Он проводил ее до автобуса, потом долго топтался под фонарем, морщась, чиркал спичками, а поднявшийся меж домов ветер срывал, тушил огонек, мокрый снег налипал на сигарету. В ладонях, по фронтовому сложенных ковшиком, он все-таки сумел прикурить, сделал затяжку, но снежный смерч с неистовой силой мстительно выбил жарок из сигареты, и тогда он впервые за много лет заплакал в бессилии. Он плакал со сладострастной злобой к себе, к этому неподвластному воле безумию, ко всему, что было связано с тем предновогодним роковым вечером и тем инистым утром в замоскворецком дворике.

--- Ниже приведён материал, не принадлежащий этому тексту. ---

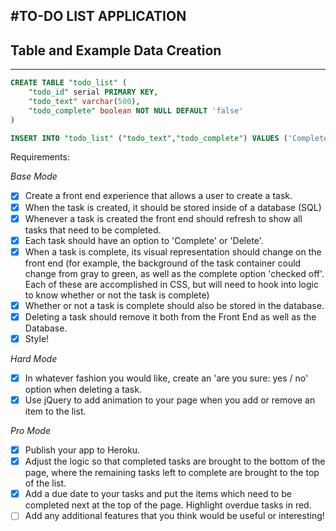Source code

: #TO-DO LIST APPLICATION
-----------------------

## Table and Example Data Creation
-----------------
```SQL
CREATE TABLE "todo_list" (
    "todo_id" serial PRIMARY KEY,
    "todo_text" varchar(500),
    "todo_complete" boolean NOT NULL DEFAULT 'false'
)

INSERT INTO "todo_list" ("todo_text","todo_complete") VALUES ('Complete weekend project 3','false');
```

Requirements:

*Base Mode*
 - [X] Create a front end experience that allows a user to create a task.
 - [X] When the task is created, it should be stored inside of a database (SQL)
 - [X] Whenever a task is created the front end should refresh to show all tasks that need to be completed.
 - [X] Each task should have an option to 'Complete' or 'Delete'.
 - [X] When a task is complete, its visual representation should change on the front end (for example, the background of the task container could change from gray to green, as well as the complete option 'checked off'. Each of these are accomplished in CSS, but will need to hook into logic to know whether or not the task is complete)
 - [X] Whether or not a task is complete should also be stored in the database.
 - [X] Deleting a task should remove it both from the Front End as well as the Database.
 - [X] Style!

*Hard Mode*
 - [X] In whatever fashion you would like, create an 'are you sure: yes / no' option when deleting a task.
 - [X] Use jQuery to add animation to your page when you add or remove an item to the list.

 *Pro Mode*
 - [X] Publish your app to Heroku.
 - [X] Adjust the logic so that completed tasks are brought to the bottom of the page, where the remaining tasks left to complete are brought to the top of the list.
 - [X] Add a due date to your tasks and put the items which need to be completed next at the top of the page. Highlight overdue tasks in red.
 - [ ] Add any additional features that you think would be useful or interesting!
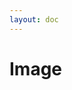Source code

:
```yaml
---
layout: doc
---
```

# Image

<script setup lang="ts">
import VPButton from 'vitepress/dist/client/theme-default/components/VPButton.vue';
import { onMounted, ref } from 'vue';
import { ImageWatermark } from '../../src';
import imageSrc from '../public/image.png';

let watermark = null;
let imgDom = null;
const isFirst = ref(true);

onMounted(() => {
  imgDom = document.querySelector('.image');
  imgDom.addEventListener('load', () => {
    if (!isFirst.value) {
      return
    }
    watermark = new ImageWatermark({
      content: 'my watermark',
      width: imgDom.width,
      height: imgDom.height,
      dom: imgDom,
      rotate: 0,
      lineHeight: 50,
      // translatePlacement: 'bottom-end',
      shadowStyle: {
        "shadowBlur": 10,
        "shadowColor": "#FFFFFFFF",
        "shadowOffsetX": 0,
        "shadowOffsetY": 0
      }
    });
    isFirst.value = false
  });
});

const handleAddWatermark = () => {
  watermark.create();
};
const handleRemoveWatermark = () => {
  watermark.destroy();
};
</script>
<div>
  <img class="image" :src="imageSrc" >
</div>
<el-space style="margin-top: 10px;">
  <VPButton text="Add Watermark" @click="handleAddWatermark"></VPButton>
  <VPButton text="Remove Watermark" @click="handleRemoveWatermark"></VPButton>
</el-space>
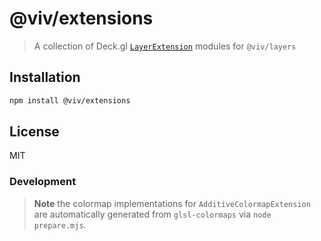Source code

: # @viv/extensions

> A collection of Deck.gl [`LayerExtension`](https://deck.gl/docs/developer-guide/custom-layers/layer-extensions#layerextension-interface) modules for `@viv/layers`

## Installation

```sh
npm install @viv/extensions
```

## License

MIT

### Development

> **Note** the colormap implementations for `AdditiveColormapExtension` are automatically generated from `glsl-colormaps` via `node prepare.mjs`.
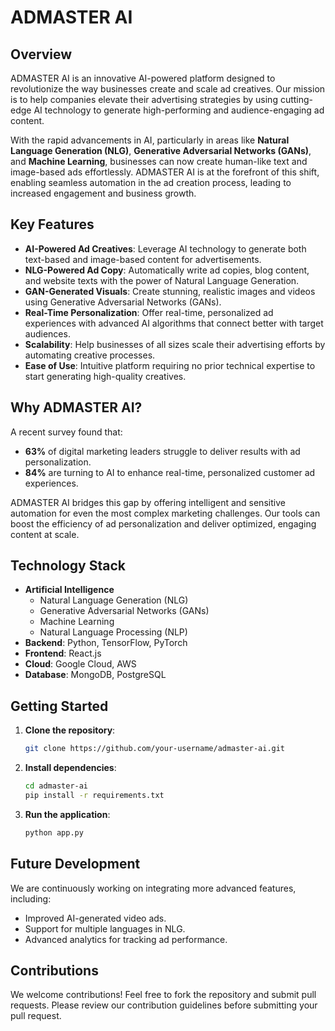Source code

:# ADMASTER AI

## Overview
ADMASTER AI is an innovative AI-powered platform designed to revolutionize the way businesses create and scale ad creatives. Our mission is to help companies elevate their advertising strategies by using cutting-edge AI technology to generate high-performing and audience-engaging ad content.

With the rapid advancements in AI, particularly in areas like **Natural Language Generation (NLG)**, **Generative Adversarial Networks (GANs)**, and **Machine Learning**, businesses can now create human-like text and image-based ads effortlessly. ADMASTER AI is at the forefront of this shift, enabling seamless automation in the ad creation process, leading to increased engagement and business growth.

## Key Features

- **AI-Powered Ad Creatives**: Leverage AI technology to generate both text-based and image-based content for advertisements.
- **NLG-Powered Ad Copy**: Automatically write ad copies, blog content, and website texts with the power of Natural Language Generation.
- **GAN-Generated Visuals**: Create stunning, realistic images and videos using Generative Adversarial Networks (GANs).
- **Real-Time Personalization**: Offer real-time, personalized ad experiences with advanced AI algorithms that connect better with target audiences.
- **Scalability**: Help businesses of all sizes scale their advertising efforts by automating creative processes.
- **Ease of Use**: Intuitive platform requiring no prior technical expertise to start generating high-quality creatives.

## Why ADMASTER AI?

A recent survey found that:
- **63%** of digital marketing leaders struggle to deliver results with ad personalization.
- **84%** are turning to AI to enhance real-time, personalized customer ad experiences.

ADMASTER AI bridges this gap by offering intelligent and sensitive automation for even the most complex marketing challenges. Our tools can boost the efficiency of ad personalization and deliver optimized, engaging content at scale.

## Technology Stack

- **Artificial Intelligence**
  - Natural Language Generation (NLG)
  - Generative Adversarial Networks (GANs)
  - Machine Learning
  - Natural Language Processing (NLP)
- **Backend**: Python, TensorFlow, PyTorch
- **Frontend**: React.js
- **Cloud**: Google Cloud, AWS
- **Database**: MongoDB, PostgreSQL

## Getting Started

1. **Clone the repository**:
    ```bash
    git clone https://github.com/your-username/admaster-ai.git
    ```

2. **Install dependencies**:
    ```bash
    cd admaster-ai
    pip install -r requirements.txt
    ```

3. **Run the application**:
    ```bash
    python app.py
    ```

## Future Development

We are continuously working on integrating more advanced features, including:

- Improved AI-generated video ads.
- Support for multiple languages in NLG.
- Advanced analytics for tracking ad performance.

## Contributions

We welcome contributions! Feel free to fork the repository and submit pull requests. Please review our contribution guidelines before submitting your pull request.
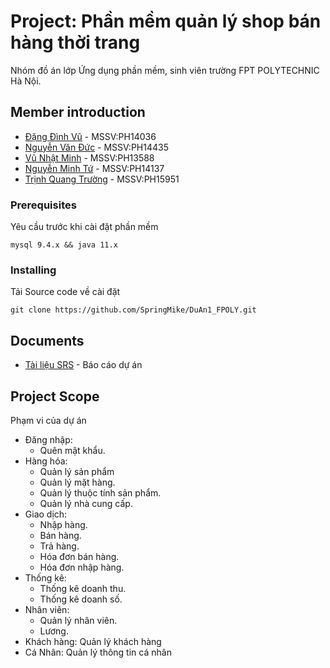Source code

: # Project: Phần mềm quản lý shop bán hàng thời trang


Nhóm đồ án lớp Ứng dụng phần mềm, sinh viên trường FPT POLYTECHNIC Hà Nội.

## Member introduction

* [Đặng Đình Vũ](https://www.facebook.com/DangDinhVu221) - MSSV:PH14036
* [Nguyễn Văn Đức](https://www.facebook.com/BoyIT2509) - MSSV:PH14435
* [Vũ Nhật Minh](https://www.facebook.com/profile.php?id=100009524366210) - MSSV:PH13588
* [Nguyễn Minh Tứ](https://www.facebook.com/minhfourr) - MSSV:PH14137
* [Trịnh Quang Trường](https://www.facebook.com/Neyu.00) - MSSV:PH15951

### Prerequisites

Yêu cầu trước khi cài đặt phần mềm

```
mysql 9.4.x && java 11.x
```

### Installing

Tải Source code về cài đặt

```
git clone https://github.com/SpringMike/DuAn1_FPOLY.git
```

## Documents

* [Tài liệu SRS](https://docs.google.com/document/d/16ZH8ivhvqRD32FTY34rCLF8o_PV-O8rS/edit?usp=sharing&ouid=111103252781516276994&rtpof=true&sd=true) - Báo cáo dự án

## Project Scope

Phạm vi của dự án

- Đăng nhập:
  - Quên mật khẩu.
- Hàng hóa:
  - Quản lý sản phẩm
  - Quản lý mặt hàng.
  - Quản lý thuộc tính sản phẩm.
  - Quản lý nhà cung cấp.
- Giao dịch:
  - Nhập hàng.
  - Bán hàng.
  - Trả hàng.
  - Hóa đơn bán hàng.
  - Hóa đơn nhập hàng.
- Thống kê:
  - Thống kê doanh thu.
  - Thống kê doanh số.
- Nhân viên:
  - Quản lý nhân viên.
  - Lương.
- Khách hàng: Quản lý khách hàng
- Cá Nhân: Quản lý thông tin cá nhân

Что это было — дурман или естественное состояние? Ему было ясно одно: он любил Ольгу без памяти, прежние случайные встречи с другими женщинами не вызывали того безумия, той ненасытной нежности, той постоянной неутоленности, какую он испытывал к ней.
Да, то было другое время, и они были другими, тогда начиналась незабвенная пора послевоенной молодости.
Глава восемнадцатая
В тот день, расставшись с Валентином, он не дождался Ольгу, вышел из дома, не нашел ее на поляне и один долго ходил по лесу, по высокому берегу реки, вдоль песчаных отмелей, где весной садились дикие утки. Сначала по воде плыли, текли ленивые по-летнему облака («Откуда это непередаваемое наслаждение в их медлительности?»), на закате нежно заалели на плесах перистые, женственно-тонкие, обещающие поднебесное блаженство («Это же чудесный обман!»), затем начало постепенно надвигаться то невесомое молодое ощущение июльского вечера, в котором всегда парит долгий свет зари, что-то чуткое, зыбкое, не имеющее четких границ во времени. И уже в мягко синеющей темноте, охватываемый папоротниковой сыростью, Крымов сидел на поваленной березе, курил, отгоняя веточкой комаров, глядел на другой берег, проступавший за поблескивающей внизу рекой. Там километрах в трех оставался дачный поселок. В потемках леса не пробивалось ни единого огонька, хотя в поселке, вероятно, зажглись над заборами фонари всех улочек, между сосен сквозили окна дач, пленительно зеленел абажур настольной лампы в комнате Ольги, и рядом горел свет в его кабинете — ожидая его по вечерам, Ольга включала в мансарде свет, объясняя свою странность с загадочной полуулыбкой: «Я боюсь одна, а это маячок, чтобы тебе легче было найти дорогу домой».